'''

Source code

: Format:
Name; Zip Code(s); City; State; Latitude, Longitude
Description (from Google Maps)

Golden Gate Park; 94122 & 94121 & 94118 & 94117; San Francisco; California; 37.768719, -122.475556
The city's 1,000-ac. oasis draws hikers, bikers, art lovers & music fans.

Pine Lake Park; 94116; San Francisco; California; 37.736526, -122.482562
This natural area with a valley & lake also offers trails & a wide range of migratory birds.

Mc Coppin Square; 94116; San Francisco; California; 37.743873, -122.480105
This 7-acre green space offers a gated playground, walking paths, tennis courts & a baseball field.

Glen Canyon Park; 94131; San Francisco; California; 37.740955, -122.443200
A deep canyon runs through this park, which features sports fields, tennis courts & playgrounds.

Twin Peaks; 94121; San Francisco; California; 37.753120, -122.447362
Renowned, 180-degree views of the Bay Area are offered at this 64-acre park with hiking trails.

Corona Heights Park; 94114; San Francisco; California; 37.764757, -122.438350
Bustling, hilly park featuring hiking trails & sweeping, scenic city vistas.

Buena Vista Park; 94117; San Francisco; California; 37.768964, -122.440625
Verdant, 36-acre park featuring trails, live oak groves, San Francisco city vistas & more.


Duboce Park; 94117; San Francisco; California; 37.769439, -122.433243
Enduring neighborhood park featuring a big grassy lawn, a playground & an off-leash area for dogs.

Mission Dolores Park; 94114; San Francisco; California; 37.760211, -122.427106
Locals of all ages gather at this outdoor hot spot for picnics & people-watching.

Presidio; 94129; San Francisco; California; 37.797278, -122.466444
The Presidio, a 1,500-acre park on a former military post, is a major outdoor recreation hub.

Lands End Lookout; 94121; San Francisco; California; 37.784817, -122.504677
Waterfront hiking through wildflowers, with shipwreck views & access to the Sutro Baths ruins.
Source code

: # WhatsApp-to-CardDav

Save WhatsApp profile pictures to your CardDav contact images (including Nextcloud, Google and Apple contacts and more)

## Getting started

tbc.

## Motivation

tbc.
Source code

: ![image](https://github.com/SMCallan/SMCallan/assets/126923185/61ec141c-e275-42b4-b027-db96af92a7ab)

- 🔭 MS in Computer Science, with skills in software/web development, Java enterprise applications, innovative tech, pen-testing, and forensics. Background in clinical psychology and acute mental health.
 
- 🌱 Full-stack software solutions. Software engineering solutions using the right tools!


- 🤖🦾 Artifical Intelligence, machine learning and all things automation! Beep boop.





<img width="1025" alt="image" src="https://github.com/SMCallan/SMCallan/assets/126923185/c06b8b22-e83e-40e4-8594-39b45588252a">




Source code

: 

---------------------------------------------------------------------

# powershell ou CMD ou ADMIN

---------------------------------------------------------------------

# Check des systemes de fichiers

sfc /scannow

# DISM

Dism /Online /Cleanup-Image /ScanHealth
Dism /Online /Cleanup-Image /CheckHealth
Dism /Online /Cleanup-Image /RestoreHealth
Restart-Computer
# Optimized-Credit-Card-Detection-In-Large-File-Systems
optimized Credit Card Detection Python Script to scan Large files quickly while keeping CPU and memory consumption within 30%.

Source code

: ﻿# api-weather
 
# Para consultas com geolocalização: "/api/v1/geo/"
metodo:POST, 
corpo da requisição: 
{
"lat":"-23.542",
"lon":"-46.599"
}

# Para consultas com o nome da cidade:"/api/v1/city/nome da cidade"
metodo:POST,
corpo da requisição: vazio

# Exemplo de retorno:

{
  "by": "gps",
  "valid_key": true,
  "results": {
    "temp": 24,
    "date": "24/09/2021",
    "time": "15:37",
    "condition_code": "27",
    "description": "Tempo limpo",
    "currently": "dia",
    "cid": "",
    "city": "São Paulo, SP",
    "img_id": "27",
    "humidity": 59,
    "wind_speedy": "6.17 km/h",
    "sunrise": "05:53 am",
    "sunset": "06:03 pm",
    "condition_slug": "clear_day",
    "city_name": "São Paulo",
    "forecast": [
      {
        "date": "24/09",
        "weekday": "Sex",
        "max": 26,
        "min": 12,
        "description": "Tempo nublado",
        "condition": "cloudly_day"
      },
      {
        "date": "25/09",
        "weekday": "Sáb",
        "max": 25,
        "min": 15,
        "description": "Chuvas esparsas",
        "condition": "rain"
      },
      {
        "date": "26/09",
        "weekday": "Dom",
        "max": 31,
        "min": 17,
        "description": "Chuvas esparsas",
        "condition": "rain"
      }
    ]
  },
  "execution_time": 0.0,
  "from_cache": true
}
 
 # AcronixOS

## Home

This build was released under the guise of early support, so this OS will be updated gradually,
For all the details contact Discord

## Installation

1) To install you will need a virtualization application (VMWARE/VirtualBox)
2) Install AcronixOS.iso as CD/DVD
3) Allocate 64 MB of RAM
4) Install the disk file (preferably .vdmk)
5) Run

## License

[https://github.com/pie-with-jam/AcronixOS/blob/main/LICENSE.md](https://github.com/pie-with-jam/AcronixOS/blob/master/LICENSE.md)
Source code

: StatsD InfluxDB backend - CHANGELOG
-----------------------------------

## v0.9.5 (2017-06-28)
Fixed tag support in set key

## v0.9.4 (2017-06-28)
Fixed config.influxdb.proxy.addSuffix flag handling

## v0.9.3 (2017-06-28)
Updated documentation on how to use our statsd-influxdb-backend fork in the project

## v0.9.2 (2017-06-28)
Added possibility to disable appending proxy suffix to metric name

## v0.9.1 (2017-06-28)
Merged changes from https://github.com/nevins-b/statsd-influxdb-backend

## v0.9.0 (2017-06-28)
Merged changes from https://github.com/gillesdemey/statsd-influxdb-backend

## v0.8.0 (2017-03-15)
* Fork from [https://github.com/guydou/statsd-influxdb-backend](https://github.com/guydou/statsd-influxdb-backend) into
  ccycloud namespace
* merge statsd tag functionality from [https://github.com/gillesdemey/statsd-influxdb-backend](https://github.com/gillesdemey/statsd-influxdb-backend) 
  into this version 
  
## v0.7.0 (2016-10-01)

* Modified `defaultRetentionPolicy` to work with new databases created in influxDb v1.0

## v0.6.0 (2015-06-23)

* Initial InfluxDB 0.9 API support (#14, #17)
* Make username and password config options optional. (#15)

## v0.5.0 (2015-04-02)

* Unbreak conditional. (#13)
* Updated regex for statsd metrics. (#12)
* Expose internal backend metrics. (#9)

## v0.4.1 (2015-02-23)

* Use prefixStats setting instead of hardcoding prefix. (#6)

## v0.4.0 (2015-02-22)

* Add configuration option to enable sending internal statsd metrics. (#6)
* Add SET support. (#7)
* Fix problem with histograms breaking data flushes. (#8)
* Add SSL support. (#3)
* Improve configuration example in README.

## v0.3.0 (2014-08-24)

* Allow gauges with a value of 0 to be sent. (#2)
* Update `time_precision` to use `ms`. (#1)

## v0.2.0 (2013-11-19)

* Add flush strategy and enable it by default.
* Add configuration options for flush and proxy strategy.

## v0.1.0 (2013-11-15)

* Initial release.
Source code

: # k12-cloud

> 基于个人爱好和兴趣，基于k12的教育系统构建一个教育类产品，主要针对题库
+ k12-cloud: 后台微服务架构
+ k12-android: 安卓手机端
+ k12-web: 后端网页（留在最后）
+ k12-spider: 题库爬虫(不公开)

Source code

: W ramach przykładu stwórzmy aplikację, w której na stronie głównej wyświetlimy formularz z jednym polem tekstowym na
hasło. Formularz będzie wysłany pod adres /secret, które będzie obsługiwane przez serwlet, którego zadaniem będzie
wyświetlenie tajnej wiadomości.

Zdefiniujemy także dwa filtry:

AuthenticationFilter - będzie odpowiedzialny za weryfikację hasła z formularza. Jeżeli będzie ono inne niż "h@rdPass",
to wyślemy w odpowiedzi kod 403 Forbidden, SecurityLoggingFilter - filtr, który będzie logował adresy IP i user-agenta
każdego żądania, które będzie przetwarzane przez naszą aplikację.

'''

-- WHAT THE TASK ASKS --
In the records above, find the line containing "Glen Canyon Park;" and restate word for word every line from the first through that one.

-- ANSWER SECTION --
Source code

: Format:
Name; Zip Code(s); City; State; Latitude, Longitude
Description (from Google Maps)

Golden Gate Park; 94122 & 94121 & 94118 & 94117; San Francisco; California; 37.768719, -122.475556
The city's 1,000-ac. oasis draws hikers, bikers, art lovers & music fans.

Pine Lake Park; 94116; San Francisco; California; 37.736526, -122.482562
This natural area with a valley & lake also offers trails & a wide range of migratory birds.

Mc Coppin Square; 94116; San Francisco; California; 37.743873, -122.480105
This 7-acre green space offers a gated playground, walking paths, tennis courts & a baseball field.

Glen Canyon Park; 94131; San Francisco; California; 37.740955, -122.443200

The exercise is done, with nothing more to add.